Veía aquellas películas y pensaba melancólicamente que comparado con cualquiera de ellas el cine de Corea del Norte era lamentable. Faltaban medios, desde luego, faltaban actores, pero sobre todo faltaba solvencia técnica, inspiración, ese milagro del lenguaje cinematográfico que él mismo había estudiado con tanto detalle. ¿Cómo hacer un cine que elevara la conciencia revolucionaria del pueblo y que al mismo tiempo pudiera competir con el del mundo imperialista?

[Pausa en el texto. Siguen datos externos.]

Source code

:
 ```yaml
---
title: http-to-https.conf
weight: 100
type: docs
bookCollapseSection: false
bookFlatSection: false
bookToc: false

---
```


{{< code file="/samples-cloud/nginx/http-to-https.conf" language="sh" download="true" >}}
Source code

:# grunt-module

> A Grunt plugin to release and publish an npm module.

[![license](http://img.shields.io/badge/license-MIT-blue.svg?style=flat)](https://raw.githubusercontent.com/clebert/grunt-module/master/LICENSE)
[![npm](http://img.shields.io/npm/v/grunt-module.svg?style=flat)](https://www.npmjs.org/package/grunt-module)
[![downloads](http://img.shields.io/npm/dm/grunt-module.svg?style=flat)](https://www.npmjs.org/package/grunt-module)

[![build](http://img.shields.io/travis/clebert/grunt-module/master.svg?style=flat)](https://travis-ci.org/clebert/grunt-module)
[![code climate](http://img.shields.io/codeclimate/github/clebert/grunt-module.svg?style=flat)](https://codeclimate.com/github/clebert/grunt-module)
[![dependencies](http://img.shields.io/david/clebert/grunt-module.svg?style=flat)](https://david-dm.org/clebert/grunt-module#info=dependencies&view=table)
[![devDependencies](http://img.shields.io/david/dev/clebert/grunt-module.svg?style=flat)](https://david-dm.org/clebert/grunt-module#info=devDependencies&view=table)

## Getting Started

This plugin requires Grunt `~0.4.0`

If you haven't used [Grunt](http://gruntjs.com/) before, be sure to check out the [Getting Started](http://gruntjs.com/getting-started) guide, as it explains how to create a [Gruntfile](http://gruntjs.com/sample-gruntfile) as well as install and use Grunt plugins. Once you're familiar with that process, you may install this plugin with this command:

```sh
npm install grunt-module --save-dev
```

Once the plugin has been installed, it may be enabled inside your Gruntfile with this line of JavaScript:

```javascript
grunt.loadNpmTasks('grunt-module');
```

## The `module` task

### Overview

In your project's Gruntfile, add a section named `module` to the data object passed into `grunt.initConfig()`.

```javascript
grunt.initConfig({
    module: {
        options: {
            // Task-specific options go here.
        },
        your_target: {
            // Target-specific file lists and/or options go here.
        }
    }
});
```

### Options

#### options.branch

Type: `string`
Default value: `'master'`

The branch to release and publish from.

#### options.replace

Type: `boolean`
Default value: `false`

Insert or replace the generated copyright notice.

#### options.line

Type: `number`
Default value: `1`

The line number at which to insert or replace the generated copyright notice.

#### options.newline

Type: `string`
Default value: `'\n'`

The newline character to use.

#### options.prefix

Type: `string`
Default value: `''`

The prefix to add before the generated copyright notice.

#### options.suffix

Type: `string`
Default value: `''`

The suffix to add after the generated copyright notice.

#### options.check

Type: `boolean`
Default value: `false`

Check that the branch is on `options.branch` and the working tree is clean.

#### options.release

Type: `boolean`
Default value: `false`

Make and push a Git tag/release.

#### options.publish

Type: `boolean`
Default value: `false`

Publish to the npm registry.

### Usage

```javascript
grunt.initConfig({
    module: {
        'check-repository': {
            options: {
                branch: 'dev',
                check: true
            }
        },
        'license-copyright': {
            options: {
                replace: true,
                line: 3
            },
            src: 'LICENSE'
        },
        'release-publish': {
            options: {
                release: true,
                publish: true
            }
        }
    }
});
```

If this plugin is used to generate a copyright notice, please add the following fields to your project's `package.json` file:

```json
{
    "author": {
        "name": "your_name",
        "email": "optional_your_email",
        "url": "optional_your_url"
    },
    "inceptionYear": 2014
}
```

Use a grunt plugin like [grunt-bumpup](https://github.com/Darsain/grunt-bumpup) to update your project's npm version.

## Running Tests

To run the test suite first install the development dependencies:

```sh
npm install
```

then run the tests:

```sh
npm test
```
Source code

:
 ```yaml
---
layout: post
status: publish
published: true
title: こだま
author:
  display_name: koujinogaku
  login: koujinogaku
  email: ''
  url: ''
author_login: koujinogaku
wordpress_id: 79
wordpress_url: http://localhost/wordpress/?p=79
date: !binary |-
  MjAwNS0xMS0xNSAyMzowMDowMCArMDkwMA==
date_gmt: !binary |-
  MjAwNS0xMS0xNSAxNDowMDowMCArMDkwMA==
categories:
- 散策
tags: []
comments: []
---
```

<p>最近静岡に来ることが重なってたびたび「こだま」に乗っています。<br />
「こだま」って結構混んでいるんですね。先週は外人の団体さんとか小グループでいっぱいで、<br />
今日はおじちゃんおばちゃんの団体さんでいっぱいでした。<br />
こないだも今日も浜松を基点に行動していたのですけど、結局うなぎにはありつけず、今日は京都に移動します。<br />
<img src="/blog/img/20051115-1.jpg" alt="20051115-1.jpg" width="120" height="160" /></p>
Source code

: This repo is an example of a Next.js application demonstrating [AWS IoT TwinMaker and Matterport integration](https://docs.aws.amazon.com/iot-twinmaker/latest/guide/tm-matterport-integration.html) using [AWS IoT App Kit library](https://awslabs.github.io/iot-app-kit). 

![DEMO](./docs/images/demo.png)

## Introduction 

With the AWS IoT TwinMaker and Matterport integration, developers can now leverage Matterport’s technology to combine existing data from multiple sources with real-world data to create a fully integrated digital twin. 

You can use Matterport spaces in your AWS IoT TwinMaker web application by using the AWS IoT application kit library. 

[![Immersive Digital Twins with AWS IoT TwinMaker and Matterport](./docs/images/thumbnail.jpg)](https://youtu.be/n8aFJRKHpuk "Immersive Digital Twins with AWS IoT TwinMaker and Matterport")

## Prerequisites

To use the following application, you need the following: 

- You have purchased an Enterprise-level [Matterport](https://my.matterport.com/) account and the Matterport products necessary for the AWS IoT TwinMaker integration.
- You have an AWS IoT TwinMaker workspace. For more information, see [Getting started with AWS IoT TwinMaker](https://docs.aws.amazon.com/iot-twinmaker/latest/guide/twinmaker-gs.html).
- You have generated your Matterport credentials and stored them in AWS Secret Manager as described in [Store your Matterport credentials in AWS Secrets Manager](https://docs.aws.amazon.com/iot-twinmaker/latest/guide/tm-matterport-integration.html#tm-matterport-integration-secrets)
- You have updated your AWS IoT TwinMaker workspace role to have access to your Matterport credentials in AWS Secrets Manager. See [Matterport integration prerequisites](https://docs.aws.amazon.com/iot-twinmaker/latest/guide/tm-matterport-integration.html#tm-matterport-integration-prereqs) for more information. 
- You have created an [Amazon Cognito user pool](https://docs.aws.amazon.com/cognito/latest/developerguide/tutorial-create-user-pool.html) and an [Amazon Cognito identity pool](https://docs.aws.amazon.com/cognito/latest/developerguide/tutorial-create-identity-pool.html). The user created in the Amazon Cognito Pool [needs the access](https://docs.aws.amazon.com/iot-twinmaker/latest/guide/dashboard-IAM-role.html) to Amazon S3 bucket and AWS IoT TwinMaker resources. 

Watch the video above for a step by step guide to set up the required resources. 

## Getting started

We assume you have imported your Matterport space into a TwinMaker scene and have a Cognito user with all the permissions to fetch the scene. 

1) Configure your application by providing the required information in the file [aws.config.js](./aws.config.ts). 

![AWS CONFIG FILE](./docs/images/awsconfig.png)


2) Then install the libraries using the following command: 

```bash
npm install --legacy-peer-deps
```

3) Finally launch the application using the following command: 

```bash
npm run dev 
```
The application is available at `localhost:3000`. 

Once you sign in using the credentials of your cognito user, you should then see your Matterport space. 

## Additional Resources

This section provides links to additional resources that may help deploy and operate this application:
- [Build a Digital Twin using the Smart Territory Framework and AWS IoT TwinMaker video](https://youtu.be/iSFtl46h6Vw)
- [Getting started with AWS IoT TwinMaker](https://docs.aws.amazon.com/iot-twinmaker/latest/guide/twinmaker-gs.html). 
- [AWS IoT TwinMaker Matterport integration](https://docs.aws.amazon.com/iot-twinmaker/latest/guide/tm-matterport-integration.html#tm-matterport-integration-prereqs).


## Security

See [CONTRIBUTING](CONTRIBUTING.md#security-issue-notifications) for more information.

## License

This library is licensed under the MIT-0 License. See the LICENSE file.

La solución que encontró el Bienamado Líder en 1978 es el hilo de un libro riguroso y sin remedio extravagante que acaba de publicar Paul Fischer, A Kim Jong-il Production, una de esas historias que uno encuentra por azar curioseando en una librería y ya no puede dejar de leer, aunque tenga otras obligaciones más severas. Para mejorar la industria cinematográfica de Corea del Norte lo que hizo Kim Jong-il fue ordenar el secuestro del director más conocido en ese momento en Corea del Sur, Shin Sang-ok, y también de su esposa, Choi Eun-Hee, que era la actriz más popular y más guapa, la estrella máxima del cine surcoreano. Los secuestraron por separado. Durante cinco años los mantuvieron escondidos y cautivos. Cuando Kim Jong-il se vio por primera vez delante de aquella mujer de belleza radiante a la que había admirado en solitario en tantas películas, alabó, con timidez rijosa, lo bien que le sentaba el pantalón muy ceñido, y le dijo de sí mismo, soltando una confusa carcajada, que era tan pequeño como la caca de un enano. Ella recordó luego que la llevaban a fiestas en lugares lujosos que parecían un cruce entre Las Vegas y Vladivostok. Su marido, Shin Sang-ok, tuvo menos suerte: pasó cinco años en campos de concentración y celdas de castigo, hasta que se le quebró la voluntad.

Kim Jong-il logró lo que deseaba: el cautivo Shin Sang-ok dirigió una superproducción norcoreana que al Bienamado Líder le pareció una obra maestra, y que probablemente es una de las peores películas que se han hecho en el mundo, Pulgarasi, la historia de un Godzilla revolucionario que se alimenta de hierro y defiende a los campesinos de gobernadores y terratenientes inicuos en la Corea medieval. Pero la alegría no le duró a Kim Jong-il: con deslealtad incomprensible, su director favorito se escapó al mundo capitalista en cuanto se le presentó la ocasión.

La cinefilia es contagiosa: confieso que he buscado Pulgarasi y la he visto entera en YouTube, imaginando a Kim Jong-il absorto en esas mismas imágenes, a altas horas de la noche, con una copa de coñac Hennesey en la mano, en el insomnio de Pyongyang.